Machine learning-based hybrid dynamic modeling and economic predictive control of carbon capture process for ship decarbonization
Xuewen Zhang, Kuniadi Wandy Huang, Dat-Nguyen Vo, Minghao Han, Benjamin Decardi-Nelson, Xunyuan Yin
TL;DR
This work tackles shipboard decarbonization by integrating a solvent-based post-combustion carbon capture plant with the ship’s engine system and heat recovery. It introduces a learning-enabled hybrid dynamic model that fuses imperfect first-principles physics with two neural networks to infer algebraic states and compensate state dynamics, enabling a robust economic model predictive controller (EMPC). The EMPC, solved efficiently via a cross-entropy method, minimizes energy use and $CO_2$ emissions under varying engine-load conditions, demonstrating improved data efficiency and generalization relative to purely data-driven models, and achieving notable economic savings over conventional MPC. The approach offers practical potential for energy- and cost-efficient shipboard PCC operation and provides a framework for integrating physics with data-driven corrections in complex, large-scale industrial processes.
Abstract
Implementing carbon capture technology on-board ships holds promise as a solution to facilitate the reduction of carbon intensity in international shipping, as mandated by the International Maritime Organization.
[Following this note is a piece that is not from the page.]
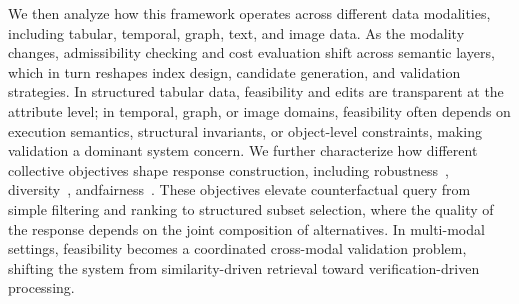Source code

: We then analyze how this framework operates across different data modalities, including tabular, temporal, graph, text, and image data. As the modality changes, admissibility checking and cost evaluation shift across semantic layers, which in turn reshapes index design, candidate generation, and validation strategies. In structured tabular data, feasibility and edits are transparent at the attribute level; in temporal, graph, or image domains, feasibility often depends on execution semantics, structural invariants, or object-level constraints, making validation a dominant system concern. We further characterize how different collective objectives shape response construction, including robustness~\cite{guyomard2023generating}, diversity~\cite{laugel2023achieving}, andfairness~\cite{kusner2017counterfactual}. These objectives elevate counterfactual 
query from simple filtering and ranking to structured subset selection, where the quality of the response depends on the joint composition of alternatives. In multi-modal settings, feasibility becomes a coordinated cross-modal validation problem, shifting the system from similarity-driven retrieval toward verification-driven processing.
In this work, we address the energy-efficient operation of shipboard carbon capture processes by proposing a hybrid modeling-based economic predictive control scheme. Specifically, we consider a comprehensive shipboard carbon capture process that encompasses the ship engine system and the shipboard post-combustion carbon capture plant. To accurately and robustly characterize the dynamic behaviors of this shipboard plant, we develop a hybrid dynamic process model that integrates available imperfect physical knowledge with neural networks trained using process operation data. An economic model predictive control approach is proposed based on the hybrid model to ensure carbon capture efficiency while minimizing energy consumption required for the carbon capture process operation. The cross-entropy method is employed to efficiently solve the complex non-convex optimization problem associated with the proposed hybrid model-based economic model predictive control method. Extensive simulations, analyses, and comparisons are conducted to verify the effectiveness and illustrate the superiority of the proposed framework.